Executive Producer Sir Elton John added, “Elvis Costello is the foremost expert on popular music. I thought it would be sensational to use his knowledge and intelligence to explore the artistry of musicians and other fascinating people involved in making great music, as well as true music aficionados.”
Consistent with Sir Elton John’s long-standing commitment to philanthropy and music, the series producers struck an exciting association with the (Product) RED (http://www.joinred.com) campaign created to raise awareness and money for the Global Fund (http://www.theglobalfund.org) to fight AIDS in Africa. Select program excerpts and performances will be distributed in a variety of new media and conventional platforms, with a portion of the profits directed to the Global Fund.
“The concept of Elvis Costello hosting a television show was completely irresistible to Sundance Channel,” commented Larry Aidem, President & CEO. “Our viewers are enthusiastic fans of music and love stimulating and provocative talk, so it’s a fabulous fit.”
“The extraordinarily versatile Elvis Costello and the legendary Elton John joined forces to bring viewers an unprecedented window into the world of music,” said Susanne Boyce, President, Creative, Content and Channels, CTV Inc. “Spectacle was spectacular — providing a platform for the most acclaimed artists of our time to discuss and demonstrate their craft in a unique setting.”
The first series included the likes of Bill Clinton, Tony Bennett, and Roseanne Cash, and if that wasn´t sufficiently eclectic the second series included Neko Case, Jesse Winchester (right), Levon Helm and Richard Thompson.
Speaking of the distribution agreement, FremantleMedia Enterprises CEO David Ellender said, “Music programming is an important part of the FME portfolio and the opportunity to distribute ‘Spectacle: Elvis Costello with…’ is very exciting.

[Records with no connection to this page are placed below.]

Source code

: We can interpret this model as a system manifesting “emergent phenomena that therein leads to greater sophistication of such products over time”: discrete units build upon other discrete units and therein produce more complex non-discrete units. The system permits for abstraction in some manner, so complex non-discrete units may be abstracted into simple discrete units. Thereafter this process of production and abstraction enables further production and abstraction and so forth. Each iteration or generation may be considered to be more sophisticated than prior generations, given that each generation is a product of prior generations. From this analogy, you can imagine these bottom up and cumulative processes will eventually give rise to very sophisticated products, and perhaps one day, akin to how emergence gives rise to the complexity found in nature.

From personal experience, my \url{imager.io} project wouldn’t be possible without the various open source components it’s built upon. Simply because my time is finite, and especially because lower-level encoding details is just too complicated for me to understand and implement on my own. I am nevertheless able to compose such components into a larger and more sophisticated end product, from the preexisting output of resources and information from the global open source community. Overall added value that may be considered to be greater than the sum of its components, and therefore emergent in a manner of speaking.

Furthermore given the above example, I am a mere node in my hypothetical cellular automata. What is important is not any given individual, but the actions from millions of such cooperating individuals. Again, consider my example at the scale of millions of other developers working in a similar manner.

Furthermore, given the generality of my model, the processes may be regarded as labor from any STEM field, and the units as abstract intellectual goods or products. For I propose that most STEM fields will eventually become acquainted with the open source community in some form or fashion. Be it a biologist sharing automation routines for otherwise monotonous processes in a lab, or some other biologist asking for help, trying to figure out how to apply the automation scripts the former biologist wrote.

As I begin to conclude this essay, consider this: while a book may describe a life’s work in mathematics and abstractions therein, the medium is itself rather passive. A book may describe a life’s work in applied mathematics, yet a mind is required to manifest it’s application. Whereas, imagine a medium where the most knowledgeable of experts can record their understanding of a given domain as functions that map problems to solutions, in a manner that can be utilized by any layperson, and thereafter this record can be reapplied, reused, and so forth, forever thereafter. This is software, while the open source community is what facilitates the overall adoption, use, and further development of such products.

Costello is a legendary performer whose experience in the music and entertainment industry not only attracted a range of internationally renowned iconic performers, but also offered them the unique opportunity to join a ‘discussion between equals.’ This formula appealed to audiences around the world.”
Neil McCallum, Head Of Music for Channel 4, said, “This was a phenomenal project involving the world’s leading music artists, and we were delighted that Channel 4 viewers were able to witness first hand a compelling mix of conversation and unique performances, all brought together by the esteemed Elvis Costello.”

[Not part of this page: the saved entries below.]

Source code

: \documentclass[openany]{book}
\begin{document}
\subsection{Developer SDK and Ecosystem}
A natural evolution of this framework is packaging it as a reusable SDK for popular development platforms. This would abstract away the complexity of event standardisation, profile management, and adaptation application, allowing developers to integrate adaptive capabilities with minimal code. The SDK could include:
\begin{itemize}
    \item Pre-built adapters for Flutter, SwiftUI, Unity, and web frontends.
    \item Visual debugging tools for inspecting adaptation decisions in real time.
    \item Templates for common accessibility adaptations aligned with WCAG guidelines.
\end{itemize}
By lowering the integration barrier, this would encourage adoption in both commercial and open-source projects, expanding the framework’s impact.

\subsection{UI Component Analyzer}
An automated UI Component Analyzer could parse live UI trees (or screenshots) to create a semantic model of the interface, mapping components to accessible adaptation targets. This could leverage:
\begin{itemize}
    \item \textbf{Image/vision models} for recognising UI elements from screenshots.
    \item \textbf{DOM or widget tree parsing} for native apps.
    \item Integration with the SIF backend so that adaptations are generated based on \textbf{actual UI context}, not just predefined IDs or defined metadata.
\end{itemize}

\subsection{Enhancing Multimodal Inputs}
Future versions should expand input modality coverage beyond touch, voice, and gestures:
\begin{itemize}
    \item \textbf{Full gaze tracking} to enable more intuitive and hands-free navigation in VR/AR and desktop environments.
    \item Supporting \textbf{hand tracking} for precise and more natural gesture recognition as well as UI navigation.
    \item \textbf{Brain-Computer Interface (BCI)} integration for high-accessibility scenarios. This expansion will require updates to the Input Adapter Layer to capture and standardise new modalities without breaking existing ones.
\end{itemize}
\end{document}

“Spectacle: Elvis Costello with…” was a co-production of Rocket Pictures, SpyBox Pictures, Prospero Pictures and reinvention entertainment. Executive Producers were Sir Elton John, Elvis Costello, David Furnish, Steve Hamilton-Shaw, Jordan Jacobs, Martin Katz and Stephen Warden. Co-Executive Producer is Alex Coletti.
All that, and Andrew Moorhouse, convinced me I should have paid more attention when I first heard Elvis Costello,… and so to be honest, I was half way there already before Andrew delivered his eulogy !
Andrew Moorhouse also loves poetry and is the owner / publisher of Fine Press Poetry, which has released collections by Simon Armitage and Andrew Motion among many other fine poets.